DATA IN THIS EXERCISE:
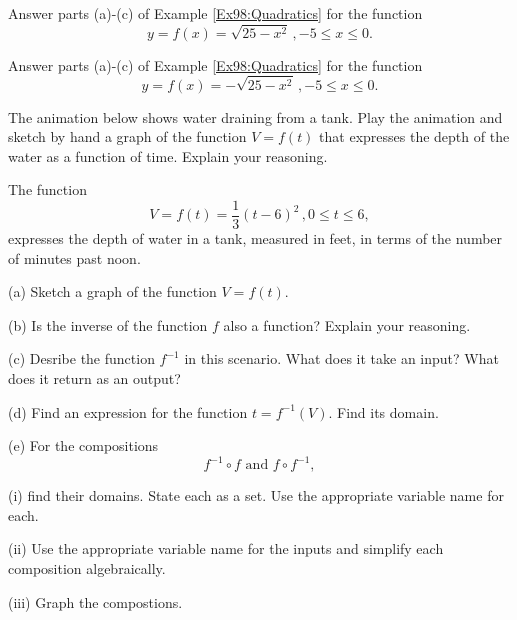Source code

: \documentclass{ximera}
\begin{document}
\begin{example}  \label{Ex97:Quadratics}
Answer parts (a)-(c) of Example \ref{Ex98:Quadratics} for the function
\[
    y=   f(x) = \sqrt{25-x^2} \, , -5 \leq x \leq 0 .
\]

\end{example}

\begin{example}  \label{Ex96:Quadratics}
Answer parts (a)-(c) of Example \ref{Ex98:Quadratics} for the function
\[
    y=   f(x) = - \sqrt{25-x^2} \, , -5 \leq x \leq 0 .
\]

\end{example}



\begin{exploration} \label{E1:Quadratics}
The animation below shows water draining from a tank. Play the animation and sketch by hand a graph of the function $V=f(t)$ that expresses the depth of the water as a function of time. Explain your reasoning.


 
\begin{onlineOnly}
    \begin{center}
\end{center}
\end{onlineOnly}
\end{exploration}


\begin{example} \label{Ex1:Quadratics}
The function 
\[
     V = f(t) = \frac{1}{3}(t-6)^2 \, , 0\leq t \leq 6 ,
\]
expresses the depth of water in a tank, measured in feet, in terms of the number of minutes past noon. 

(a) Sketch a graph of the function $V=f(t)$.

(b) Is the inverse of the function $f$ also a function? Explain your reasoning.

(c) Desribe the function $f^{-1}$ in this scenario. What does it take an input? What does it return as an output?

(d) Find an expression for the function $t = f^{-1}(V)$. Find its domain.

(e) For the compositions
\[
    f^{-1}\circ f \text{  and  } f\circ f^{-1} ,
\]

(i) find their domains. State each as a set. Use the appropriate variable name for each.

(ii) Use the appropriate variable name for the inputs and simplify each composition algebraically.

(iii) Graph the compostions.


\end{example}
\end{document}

--

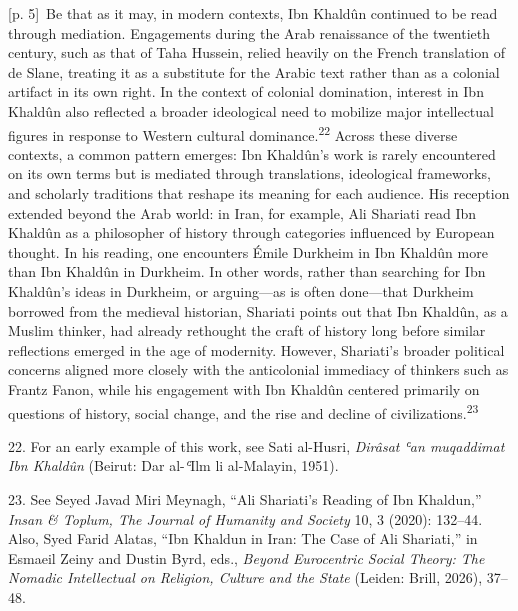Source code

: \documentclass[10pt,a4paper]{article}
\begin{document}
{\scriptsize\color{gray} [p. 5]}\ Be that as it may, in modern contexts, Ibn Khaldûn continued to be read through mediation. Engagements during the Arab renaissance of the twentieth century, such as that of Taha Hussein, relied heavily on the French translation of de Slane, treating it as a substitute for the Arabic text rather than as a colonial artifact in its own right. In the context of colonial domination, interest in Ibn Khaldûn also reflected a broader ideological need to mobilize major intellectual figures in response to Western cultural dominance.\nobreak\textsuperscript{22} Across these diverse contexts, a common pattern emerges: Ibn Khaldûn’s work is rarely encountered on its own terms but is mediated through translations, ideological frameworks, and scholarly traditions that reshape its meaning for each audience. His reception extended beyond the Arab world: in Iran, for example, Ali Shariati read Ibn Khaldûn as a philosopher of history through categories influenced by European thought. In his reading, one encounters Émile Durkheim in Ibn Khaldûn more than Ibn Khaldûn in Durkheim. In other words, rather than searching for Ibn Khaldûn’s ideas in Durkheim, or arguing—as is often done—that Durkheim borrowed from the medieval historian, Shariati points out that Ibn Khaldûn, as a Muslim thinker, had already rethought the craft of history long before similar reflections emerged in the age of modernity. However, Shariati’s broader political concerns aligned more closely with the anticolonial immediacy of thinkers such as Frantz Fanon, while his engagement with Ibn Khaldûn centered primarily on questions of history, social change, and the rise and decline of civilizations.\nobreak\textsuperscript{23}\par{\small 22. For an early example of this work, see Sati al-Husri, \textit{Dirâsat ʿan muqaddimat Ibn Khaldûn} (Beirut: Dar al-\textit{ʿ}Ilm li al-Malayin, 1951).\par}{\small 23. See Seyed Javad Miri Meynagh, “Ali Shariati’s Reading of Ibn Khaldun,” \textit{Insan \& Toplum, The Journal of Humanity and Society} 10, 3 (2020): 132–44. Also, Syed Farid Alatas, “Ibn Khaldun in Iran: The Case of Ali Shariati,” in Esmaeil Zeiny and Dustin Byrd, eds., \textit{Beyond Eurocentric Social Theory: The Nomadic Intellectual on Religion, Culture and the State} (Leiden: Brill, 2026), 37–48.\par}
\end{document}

ABOUT THIS TASK: All the lines that hold the word "variable" must appear in the answer, copied from the records.

SOLUTION FOR THIS TASK:
(i) find their domains. State each as a set. Use the appropriate variable name for each.
(ii) Use the appropriate variable name for the inputs and simplify each composition algebraically.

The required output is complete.